The free service “Fish-Eye” was launched March 24, 2008, on “ALPSLAB,” an experimental Website for next-generation map services (Fish-Eye’s Website).
Alps Mapping created the Fish-Eye in cooperation with Naohisa Takahashi and Yoshiaki Katayama’s Office at Nagoya Institute of Technology. The company developed a technology to reproduce the situation where a user focuses on the area surrounding the destination while seeing a wider area on the map. The service is targeted at devices with small screens and narrow display ranges like mobile phones.
The Fish-Eye assumes that the scale ratios of the focused area (focus) and the surrounding area (context) are constant and displays the two areas minimizing the space curvature. To reduce the curvature between the areas, Alps Mapping used a technology to insert an area called “Gray” between the focus and the context.

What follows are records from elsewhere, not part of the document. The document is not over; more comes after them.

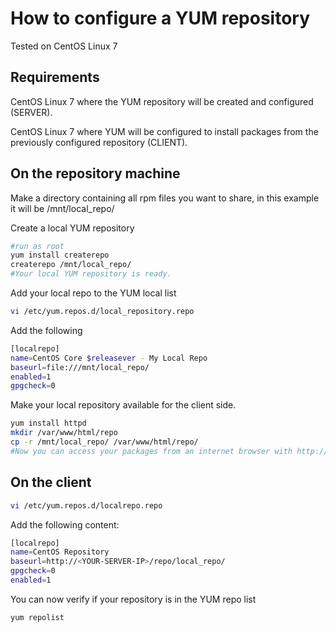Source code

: # How to configure a YUM repository

Tested on CentOS Linux 7

## Requirements
CentOS Linux 7 where the YUM repository will be created and configured (SERVER).

CentOS Linux 7 where YUM will be configured to install packages from the previously configured repository (CLIENT).

## On the repository machine

Make a directory containing all rpm files you want to share, in this example it will be /mnt/local_repo/ 

Create a local YUM repository
```bash
#run as root
yum install createrepo
createrepo /mnt/local_repo/
#Your local YUM repository is ready.
```
Add your local repo to the YUM local list
```bash
vi /etc/yum.repos.d/local_repository.repo
```
Add the following 
```bash
[localrepo]
name=CentOS Core $releasever - My Local Repo
baseurl=file:///mnt/local_repo/
enabled=1
gpgcheck=0
```
Make your local repository available for the client side.
```bash
yum install httpd
mkdir /var/www/html/repo
cp -r /mnt/local_repo/ /var/www/html/repo/
#Now you can access your packages from an internet browser with http://<YOUR-SERVER-IP>/repo/local_repo/
```
## On the client
```bash
vi /etc/yum.repos.d/localrepo.repo
```
Add the following content:
```bash
[localrepo]
name=CentOS Repository
baseurl=http://<YOUR-SERVER-IP>/repo/local_repo/
gpgcheck=0
enabled=1
```
You can now verify if your repository is in the YUM repo list
```bash
yum repolist
```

The company solved the problem that the detailed part and its surrounding part are disconnected by using the technology to magnify part of a map or the technology to display two maps with different scale ratios on a split screen.
There has been a technology to gradually change the map scale in accordance with the distance from the center like a simple fish-eye lens. However, it has been difficult to determine exact locations due to the curvature, Alps Mapping said.
The company plans to conduct more evaluation tests and to advance the joint research to have the Fish-Eye adopted by, for example, mobile phones.